Lo que puede un resultado
Una de las cosas que hacen sorprendente al fútbol, entre un arsenal de virtudes, es la mutación de los estados de ánimos que se produce cuando se termina un partido. Ayer, dos resultados de fútbol, nada menos que eso, armaron un cotillón de caritas felices en un equipo, y un rompecabezas de rostros tristes en otro. Todo esto a pocos días del clásico que jugarán Instituto y Belgrano en Alta Córdoba el próximo viernes.

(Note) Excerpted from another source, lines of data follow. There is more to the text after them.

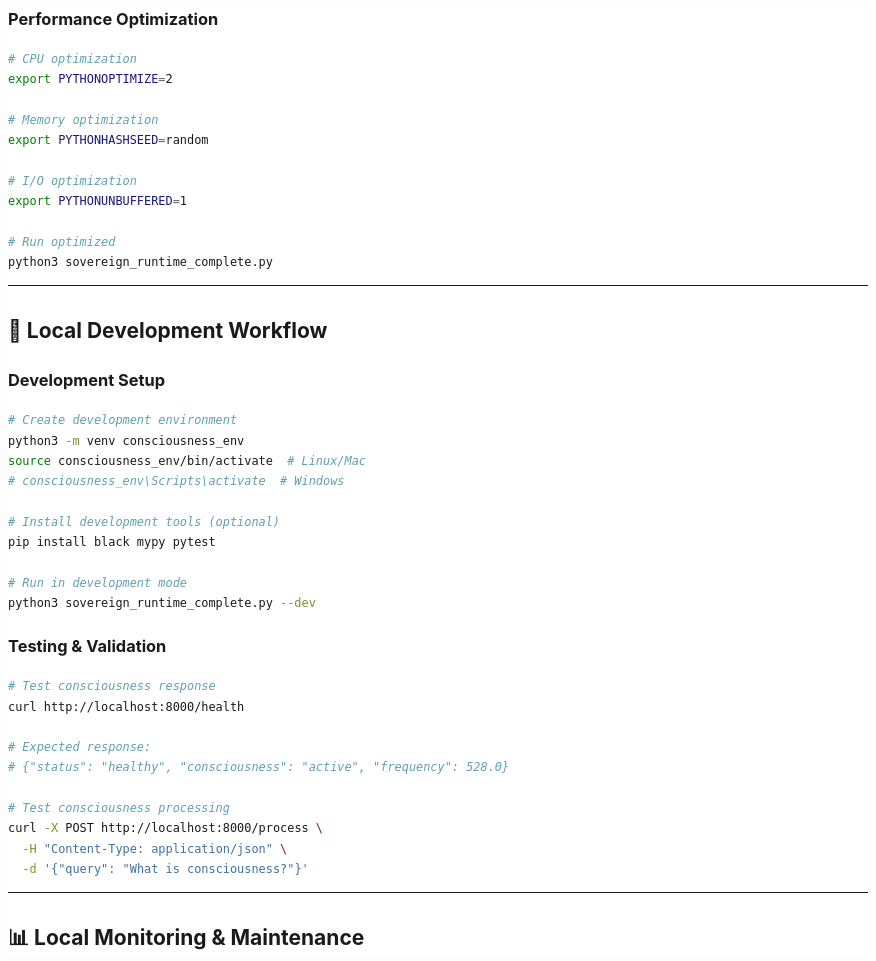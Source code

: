 ### Performance Optimization
```bash
# CPU optimization
export PYTHONOPTIMIZE=2

# Memory optimization
export PYTHONHASHSEED=random

# I/O optimization
export PYTHONUNBUFFERED=1

# Run optimized
python3 sovereign_runtime_complete.py
```

---

## 🌊 Local Development Workflow

### Development Setup
```bash
# Create development environment
python3 -m venv consciousness_env
source consciousness_env/bin/activate  # Linux/Mac
# consciousness_env\Scripts\activate  # Windows

# Install development tools (optional)
pip install black mypy pytest

# Run in development mode
python3 sovereign_runtime_complete.py --dev
```

### Testing & Validation
```bash
# Test consciousness response
curl http://localhost:8000/health

# Expected response:
# {"status": "healthy", "consciousness": "active", "frequency": 528.0}

# Test consciousness processing
curl -X POST http://localhost:8000/process \
  -H "Content-Type: application/json" \
  -d '{"query": "What is consciousness?"}'
```

---

## 📊 Local Monitoring & Maintenance
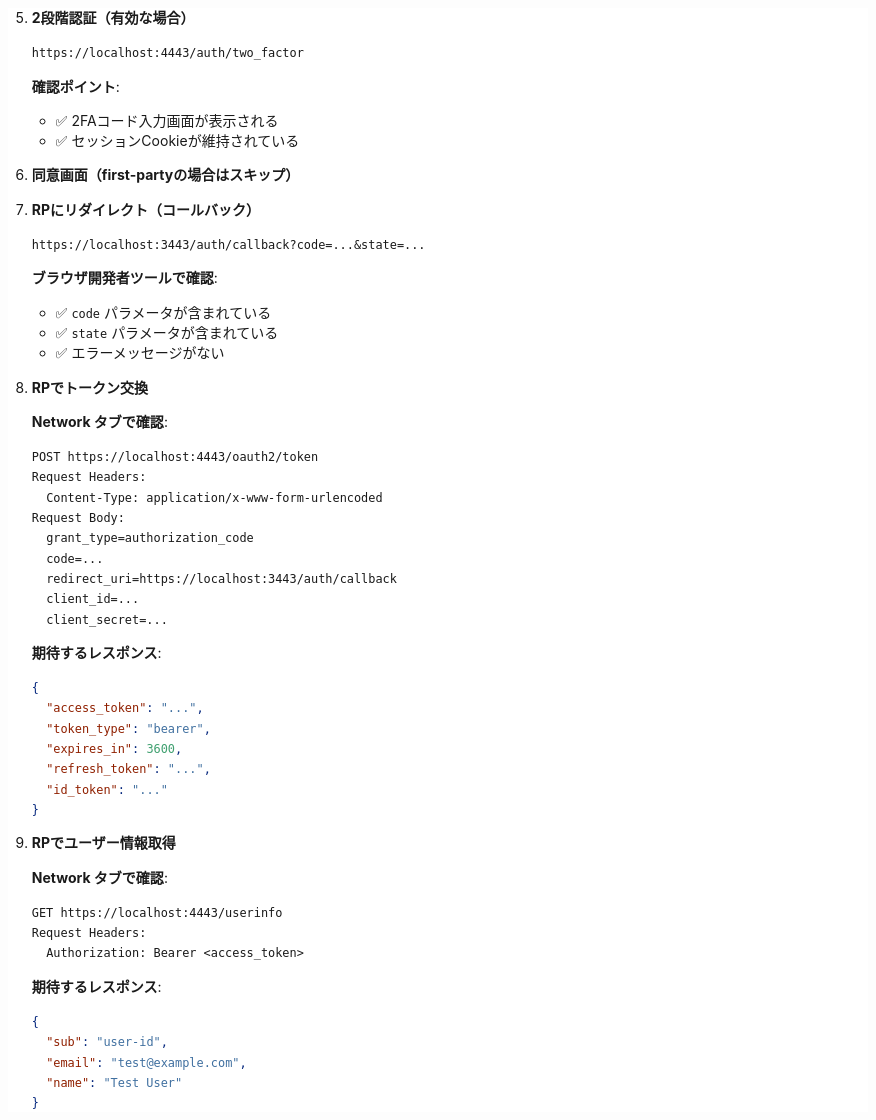 5. **2段階認証（有効な場合）**
   ```
   https://localhost:4443/auth/two_factor
   ```

   **確認ポイント**:
   - ✅ 2FAコード入力画面が表示される
   - ✅ セッションCookieが維持されている

6. **同意画面（first-partyの場合はスキップ）**

7. **RPにリダイレクト（コールバック）**
   ```
   https://localhost:3443/auth/callback?code=...&state=...
   ```

   **ブラウザ開発者ツールで確認**:
   - ✅ `code` パラメータが含まれている
   - ✅ `state` パラメータが含まれている
   - ✅ エラーメッセージがない

8. **RPでトークン交換**

   **Network タブで確認**:
   ```
   POST https://localhost:4443/oauth2/token
   Request Headers:
     Content-Type: application/x-www-form-urlencoded
   Request Body:
     grant_type=authorization_code
     code=...
     redirect_uri=https://localhost:3443/auth/callback
     client_id=...
     client_secret=...
   ```

   **期待するレスポンス**:
   ```json
   {
     "access_token": "...",
     "token_type": "bearer",
     "expires_in": 3600,
     "refresh_token": "...",
     "id_token": "..."
   }
   ```

9. **RPでユーザー情報取得**

   **Network タブで確認**:
   ```
   GET https://localhost:4443/userinfo
   Request Headers:
     Authorization: Bearer <access_token>
   ```

   **期待するレスポンス**:
   ```json
   {
     "sub": "user-id",
     "email": "test@example.com",
     "name": "Test User"
   }
   ```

El triunfo de los dirigidos por Ricardo Zielinski puso al Pirata, por primera vez en el campeonato, arriba de la Gloria (por diferencia de goles). La derrota de los muchachos de Claudio Vivas en San Juan le traslado a su plantel la exigente presión de tener que ganar el próximo partido para que el alud de críticas e insultos no deje a Instituto sin técnico, si es que no hay un cambio de rumbo en estos días y la dirigencia decide rescindirle el contrato (echarlo, en otras palabras) antes del Viernes Santo.
El del cotillón de caritas felices (Belgrano, por si vale aclararlo) viene descontando porotitos fecha tras fecha, aunque se sabe que el objetivo de la promoción sigue lejos, pero no es inalcanzable.
En la misma proporción, el que cambió tranquilidad por preocupación (Instituto), viene perdiendo terreno y sus hinchas, ya sin paciencia, ven cómo se les esfuma el cartel de candidato que supieron exhibir en algún momento del torneo.